LISP electrified me – I still have all the working papers – I cannot bear to throw them out. Even though it has been years and years and years since I taught secondary science. I have seen nothing since that captures the thinking in them. They are brilliant. The careful attempts to build on the ideas children have already acquired, the ways in which children’s views are determined and the planning of the teaching programme still make me excited. It was grand stuff and exactly the scaffolding that is missing from the constructivist inquiry programmes in our schools today.
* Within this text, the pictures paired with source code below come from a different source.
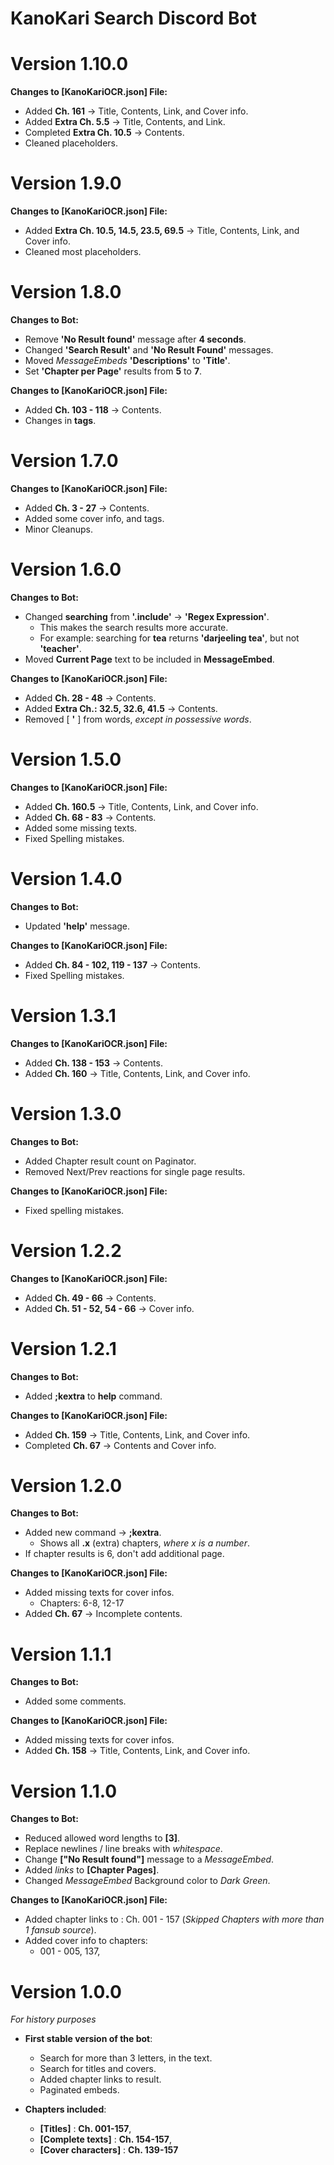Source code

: # KanoKari Search Discord Bot

# Version 1.10.0
  **Changes to [KanoKariOCR.json] File:**
  - Added **Ch. 161** -> Title, Contents, Link, and Cover info.
  - Added **Extra Ch. 5.5** -> Title, Contents, and Link.
  - Completed **Extra Ch. 10.5** -> Contents.
  - Cleaned placeholders.

# Version 1.9.0
  **Changes to [KanoKariOCR.json] File:**
  - Added **Extra Ch. 10.5, 14.5, 23.5, 69.5** -> Title, Contents, Link, and Cover info.
  - Cleaned most placeholders.

# Version 1.8.0
  **Changes to Bot:**
  - Remove **'No Result found'** message after **4 seconds**.
  - Changed **'Search Result'** and **'No Result Found'** messages.
  - Moved *MessageEmbeds* **'Descriptions'** to **'Title'**.
  - Set **'Chapter per Page'** results from **5** to **7**.
  
  **Changes to [KanoKariOCR.json] File:**
  - Added **Ch. 103 - 118** -> Contents.
  - Changes in **tags**.

# Version 1.7.0
  **Changes to [KanoKariOCR.json] File:**
  - Added **Ch. 3 - 27** -> Contents.
  - Added some cover info, and tags.
  - Minor Cleanups.

# Version 1.6.0
  **Changes to Bot:**
  - Changed **searching** from **'.include'** -> **'Regex Expression'**.
    - This makes the search results more accurate.
	- For example: searching for **tea** returns **'darjeeling tea'**, but not **'teacher'**.
  - Moved **Current Page** text to be included in **MessageEmbed**.
  
  **Changes to [KanoKariOCR.json] File:**
  - Added **Ch. 28 - 48** -> Contents.
  - Added **Extra Ch.: 32.5, 32.6, 41.5** -> Contents.
  - Removed [ **'** ] from words, *except in possessive words*.
  
# Version 1.5.0
  **Changes to [KanoKariOCR.json] File:**
  - Added **Ch. 160.5** -> Title, Contents, Link, and Cover info.
  - Added **Ch. 68 - 83** -> Contents.
  - Added some missing texts.
  - Fixed Spelling mistakes.

# Version 1.4.0
  **Changes to Bot:**
  - Updated **'help'** message.
  
  **Changes to [KanoKariOCR.json] File:**
  - Added **Ch. 84 - 102, 119 - 137** -> Contents.
  - Fixed Spelling mistakes.

# Version 1.3.1
  **Changes to [KanoKariOCR.json] File:**
  - Added **Ch. 138 - 153** -> Contents.
  - Added **Ch. 160** -> Title, Contents, Link, and Cover info.

# Version 1.3.0
  **Changes to Bot:**
  - Added Chapter result count on Paginator.
  - Removed Next/Prev reactions for single page results.
	
  **Changes to [KanoKariOCR.json] File:**
  - Fixed spelling mistakes.

# Version 1.2.2
  **Changes to [KanoKariOCR.json] File:**
  - Added **Ch. 49 - 66** -> Contents.
  - Added **Ch. 51 - 52, 54 - 66** -> Cover info.

# Version 1.2.1
  **Changes to Bot:**
  - Added **;kextra** to **help** command.
	
  **Changes to [KanoKariOCR.json] File:**
  - Added **Ch. 159** -> Title, Contents, Link, and Cover info.
  - Completed **Ch. 67** -> Contents and Cover info.

# Version 1.2.0
  **Changes to Bot:**
  - Added new command -> **;kextra**.
    - Shows all **.x** (extra) chapters, *where x is a number*.
  - If chapter results is 6, don't add additional page.
	
  **Changes to [KanoKariOCR.json] File:**
  - Added missing texts for cover infos.
    - Chapters: 6-8, 12-17
  - Added **Ch. 67** -> Incomplete contents.

# Version 1.1.1
  **Changes to Bot:**
  - Added some comments.
	
  **Changes to [KanoKariOCR.json] File:**
  - Added missing texts for cover infos.
  - Added **Ch. 158** -> Title, Contents, Link, and Cover info.
	
# Version 1.1.0
  **Changes to Bot:**
  - Reduced allowed word lengths to **[3]**.
  - Replace newlines / line breaks with *whitespace*.
  - Change **["No Result found"]** message to a *MessageEmbed*.
  - Added *links* to **[Chapter Pages]**.
  - Changed *MessageEmbed* Background color to *Dark Green*.

  **Changes to [KanoKariOCR.json] File:**
  - Added chapter links to : Ch. 001 - 157 (*Skipped Chapters with more than 1 fansub source*).
  - Added cover info to chapters:
    - 001 - 005, 137,

# Version 1.0.0
  *For history purposes*
  
  - **First stable version of the bot**:
    - Search for more than 3 letters, in the text.
    - Search for titles and covers.
    - Added chapter links to result.
    - Paginated embeds.
	
  - **Chapters included**:
	- **[Titles]** : **Ch. 001-157**,
    - **[Complete texts]** : **Ch. 154-157**,
    - **[Cover characters]** : **Ch. 139-157**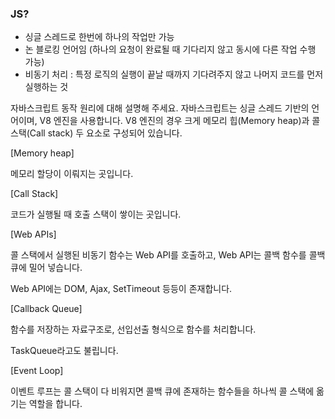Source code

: ### JS?
- 싱글 스레드로 한번에 하나의 작업만 가능
- 논 블로킹 언어임 (하나의 요청이 완료될 때 기다리지 않고 동시에 다른 작업 수행 가능)
- 비동기 처리 : 특정 로직의 실행이 끝날 때까지 기다려주지 않고 나머지 코드를 먼저 실행하는 것

자바스크립트 동작 원리에 대해 설명해 주세요.
자바스크립트는 싱글 스레드 기반의 언어이며, V8 엔진을 사용합니다. V8 엔진의 경우 크게 메모리 힙(Memory heap)과 콜 스택(Call stack) 두 요소로 구성되어 있습니다.

[Memory heap]

메모리 할당이 이뤄지는 곳입니다.

[Call Stack]

코드가 실행될 때 호출 스택이 쌓이는 곳입니다.


[Web APIs]

콜 스택에서 실행된 비동기 함수는 Web API를 호출하고, Web API는 콜백 함수를 콜백 큐에 밀어 넣습니다.

Web API에는 DOM, Ajax, SetTimeout 등등이 존재합니다.


[Callback Queue]

함수를 저장하는 자료구조로, 선입선출 형식으로 함수를 처리합니다.

TaskQueue라고도 불립니다.


[Event Loop]

이벤트 루프는 콜 스택이 다 비워지면 콜백 큐에 존재하는 함수들을 하나씩 콜 스택에 옮기는 역할을 합니다.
Sadly as the MoE report identifies LISP has had little impact on the classroom learning experiences of New Zealand kids. (or in many cases their teachers – who would look at you blankly if you asked them about it)
The degree to which the LISP findings are reflected in the teachers' pedagogical practices and the students' received curriculum is less clear. Despite the pre-service programmes that include the LISP findings, and the in-service programmes run in some parts of the country as part of the 1993 science curriculum implementation work, the actual uptake and use of the LISP findings in classroom pedagogies and supporting resources is thought to be varied and has yet to be widely researched. In addition, the use of recent theorising on learning and mind (Bell, 2000) to develop and evaluate additional effective pedagogies has yet to occur as has the researching of the use of the pedagogies developed in the LISP programmes, without the perceived constraints of national and school curriculum and assessment policies.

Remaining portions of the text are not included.